Task to complete: Send back every record word for word, with nothing missing.

[Collected data]

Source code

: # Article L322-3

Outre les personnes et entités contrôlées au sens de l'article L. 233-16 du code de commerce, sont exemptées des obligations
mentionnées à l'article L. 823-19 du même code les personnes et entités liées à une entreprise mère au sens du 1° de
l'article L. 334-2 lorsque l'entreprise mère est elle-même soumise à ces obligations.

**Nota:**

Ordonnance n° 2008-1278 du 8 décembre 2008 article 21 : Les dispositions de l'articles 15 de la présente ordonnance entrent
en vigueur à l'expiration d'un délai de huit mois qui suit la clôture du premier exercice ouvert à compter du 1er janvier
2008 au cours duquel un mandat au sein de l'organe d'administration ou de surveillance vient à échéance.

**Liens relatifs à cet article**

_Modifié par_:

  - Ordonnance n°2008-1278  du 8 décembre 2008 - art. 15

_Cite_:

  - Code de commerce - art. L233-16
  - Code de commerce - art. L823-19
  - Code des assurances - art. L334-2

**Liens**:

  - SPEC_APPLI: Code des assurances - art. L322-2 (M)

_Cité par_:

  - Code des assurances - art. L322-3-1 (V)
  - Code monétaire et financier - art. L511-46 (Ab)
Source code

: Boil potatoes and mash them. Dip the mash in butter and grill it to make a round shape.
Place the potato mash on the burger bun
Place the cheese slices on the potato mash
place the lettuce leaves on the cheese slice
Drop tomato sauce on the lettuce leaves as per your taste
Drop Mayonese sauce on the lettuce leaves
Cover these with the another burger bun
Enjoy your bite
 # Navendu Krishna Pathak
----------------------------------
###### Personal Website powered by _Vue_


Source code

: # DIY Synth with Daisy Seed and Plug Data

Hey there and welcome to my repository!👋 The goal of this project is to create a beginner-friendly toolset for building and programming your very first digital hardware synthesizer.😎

Written solution:
Source code

: # Article L322-3

Outre les personnes et entités contrôlées au sens de l'article L. 233-16 du code de commerce, sont exemptées des obligations
mentionnées à l'article L. 823-19 du même code les personnes et entités liées à une entreprise mère au sens du 1° de
l'article L. 334-2 lorsque l'entreprise mère est elle-même soumise à ces obligations.

**Nota:**

Ordonnance n° 2008-1278 du 8 décembre 2008 article 21 : Les dispositions de l'articles 15 de la présente ordonnance entrent
en vigueur à l'expiration d'un délai de huit mois qui suit la clôture du premier exercice ouvert à compter du 1er janvier
2008 au cours duquel un mandat au sein de l'organe d'administration ou de surveillance vient à échéance.

**Liens relatifs à cet article**

_Modifié par_:

  - Ordonnance n°2008-1278  du 8 décembre 2008 - art. 15

_Cite_:

  - Code de commerce - art. L233-16
  - Code de commerce - art. L823-19
  - Code des assurances - art. L334-2

**Liens**:

  - SPEC_APPLI: Code des assurances - art. L322-2 (M)

_Cité par_:

  - Code des assurances - art. L322-3-1 (V)
  - Code monétaire et financier - art. L511-46 (Ab)
Source code

: Boil potatoes and mash them. Dip the mash in butter and grill it to make a round shape.
Place the potato mash on the burger bun
Place the cheese slices on the potato mash
place the lettuce leaves on the cheese slice
Drop tomato sauce on the lettuce leaves as per your taste
Drop Mayonese sauce on the lettuce leaves
Cover these with the another burger bun
Enjoy your bite
 # Navendu Krishna Pathak
----------------------------------
###### Personal Website powered by _Vue_


Source code

: # DIY Synth with Daisy Seed and Plug Data

Hey there and welcome to my repository!👋 The goal of this project is to create a beginner-friendly toolset for building and programming your very first digital hardware synthesizer.😎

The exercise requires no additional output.